De la Torre rechaza dar el proyecto por fracasado y aún confía en que el promotor pague

  • “Antes de hablar de resolución, lo ideal es que salga como estaba previsto, no nos vamos a salir de ese camino”, ha subrayado el regidor

El alcalde, Francisco de la Torre, ha rechazado anular el convenio urbanístico que sustenta el hotel de Moneo como han solicitado este jueves algunos de los grupos de la oposición al expirar el plazo otorgado a la promotora para que salde su deuda millonaria con las arcas locales. “Antes de hablar de resolución, lo ideal es que salga como estaba previsto, no nos vamos a salir de ese camino”, ha subrayado el regidor, quien ha mostrado aún su confianza en que Braser II aporte al menos un aval de un millón de euros que haría posible retomar los trámites para los permisos de las obras que la oposición tumbó en julio ante el impago de la deuda. Ciudadanos puso como condición para desbloquear esos permisos, con su abstención en una nueva votación en el seno del consejo de la Gerencia de Urbanismo, que la empresa al menos pagara o avalara parte del débito. Un ofrecimiento que, según fuentes de la formación naranja consultadas por este periódico, aún está sobre la mesa.

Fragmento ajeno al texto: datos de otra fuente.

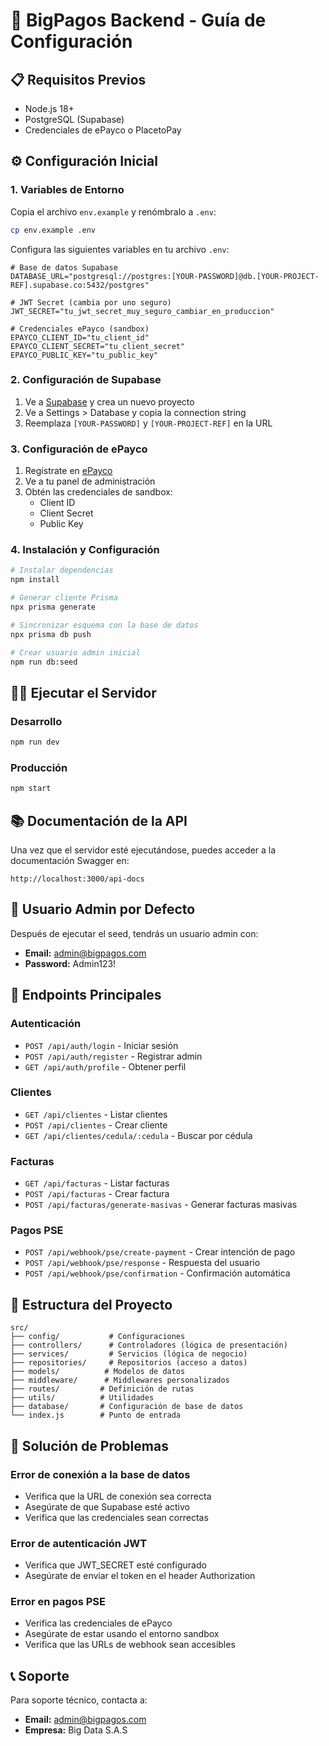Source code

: # 🚀 BigPagos Backend - Guía de Configuración

## 📋 Requisitos Previos

- Node.js 18+ 
- PostgreSQL (Supabase)
- Credenciales de ePayco o PlacetoPay

## ⚙️ Configuración Inicial

### 1. Variables de Entorno

Copia el archivo `env.example` y renómbralo a `.env`:

```bash
cp env.example .env
```

Configura las siguientes variables en tu archivo `.env`:

```env
# Base de datos Supabase
DATABASE_URL="postgresql://postgres:[YOUR-PASSWORD]@db.[YOUR-PROJECT-REF].supabase.co:5432/postgres"

# JWT Secret (cambia por uno seguro)
JWT_SECRET="tu_jwt_secret_muy_seguro_cambiar_en_produccion"

# Credenciales ePayco (sandbox)
EPAYCO_CLIENT_ID="tu_client_id"
EPAYCO_CLIENT_SECRET="tu_client_secret"
EPAYCO_PUBLIC_KEY="tu_public_key"
```

### 2. Configuración de Supabase

1. Ve a [Supabase](https://supabase.com) y crea un nuevo proyecto
2. Ve a Settings > Database y copia la connection string
3. Reemplaza `[YOUR-PASSWORD]` y `[YOUR-PROJECT-REF]` en la URL

### 3. Configuración de ePayco

1. Regístrate en [ePayco](https://epayco.co) 
2. Ve a tu panel de administración
3. Obtén las credenciales de sandbox:
   - Client ID
   - Client Secret  
   - Public Key

### 4. Instalación y Configuración

```bash
# Instalar dependencias
npm install

# Generar cliente Prisma
npx prisma generate

# Sincronizar esquema con la base de datos
npx prisma db push

# Crear usuario admin inicial
npm run db:seed
```

## 🏃‍♂️ Ejecutar el Servidor

### Desarrollo
```bash
npm run dev
```

### Producción
```bash
npm start
```

## 📚 Documentación de la API

Una vez que el servidor esté ejecutándose, puedes acceder a la documentación Swagger en:

```
http://localhost:3000/api-docs
```

## 🔐 Usuario Admin por Defecto

Después de ejecutar el seed, tendrás un usuario admin con:

- **Email:** admin@bigpagos.com
- **Password:** Admin123!

## 🧪 Endpoints Principales

### Autenticación
- `POST /api/auth/login` - Iniciar sesión
- `POST /api/auth/register` - Registrar admin
- `GET /api/auth/profile` - Obtener perfil

### Clientes
- `GET /api/clientes` - Listar clientes
- `POST /api/clientes` - Crear cliente
- `GET /api/clientes/cedula/:cedula` - Buscar por cédula

### Facturas
- `GET /api/facturas` - Listar facturas
- `POST /api/facturas` - Crear factura
- `POST /api/facturas/generate-masivas` - Generar facturas masivas

### Pagos PSE
- `POST /api/webhook/pse/create-payment` - Crear intención de pago
- `POST /api/webhook/pse/response` - Respuesta del usuario
- `POST /api/webhook/pse/confirmation` - Confirmación automática

## 🔧 Estructura del Proyecto

```
src/
├── config/           # Configuraciones
├── controllers/      # Controladores (lógica de presentación)
├── services/         # Servicios (lógica de negocio)
├── repositories/     # Repositorios (acceso a datos)
├── models/          # Modelos de datos
├── middleware/      # Middlewares personalizados
├── routes/         # Definición de rutas
├── utils/          # Utilidades
├── database/       # Configuración de base de datos
└── index.js        # Punto de entrada
```

## 🐛 Solución de Problemas

### Error de conexión a la base de datos
- Verifica que la URL de conexión sea correcta
- Asegúrate de que Supabase esté activo
- Verifica que las credenciales sean correctas

### Error de autenticación JWT
- Verifica que JWT_SECRET esté configurado
- Asegúrate de enviar el token en el header Authorization

### Error en pagos PSE
- Verifica las credenciales de ePayco
- Asegúrate de estar usando el entorno sandbox
- Verifica que las URLs de webhook sean accesibles

## 📞 Soporte

Para soporte técnico, contacta a:
- **Email:** admin@bigpagos.com
- **Empresa:** Big Data S.A.S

“Aún estamos abiertos al tema del aval”, ha apuntado De la Torre, quien ha argumentado que ello es compatible con las medidas que pueda adoptar Gestión Tributaria para intentar cobrar la deuda. El alcalde ha reconocido que su abono “tendría que haberse producido ya”. No obstante, ha explicado que no se conocerá con certeza si se ha saldado o no hasta que no se efectúe un rastreo por los bancos en los próximos días para comprobar si se ha producido algún ingreso al respecto. Con todo, en un caso de esta magnitud, lo lógico es que el promotor avise al Ayuntamiento de que ha pagado o ha aportado algún tipo de aval, algo que De la Torre todavía espera que se produzca en los próximos días.

Con todo, ha recordado que, aunque se desbloquearan los permisos que quedaron frenados por la oposición este verano, la licencia de obras sólo se expediría, es decir, se haría efectiva, para el momento en que Braser II abone la totalidad del débito, es decir, más de seis millones de euros sumados recargos e intereses.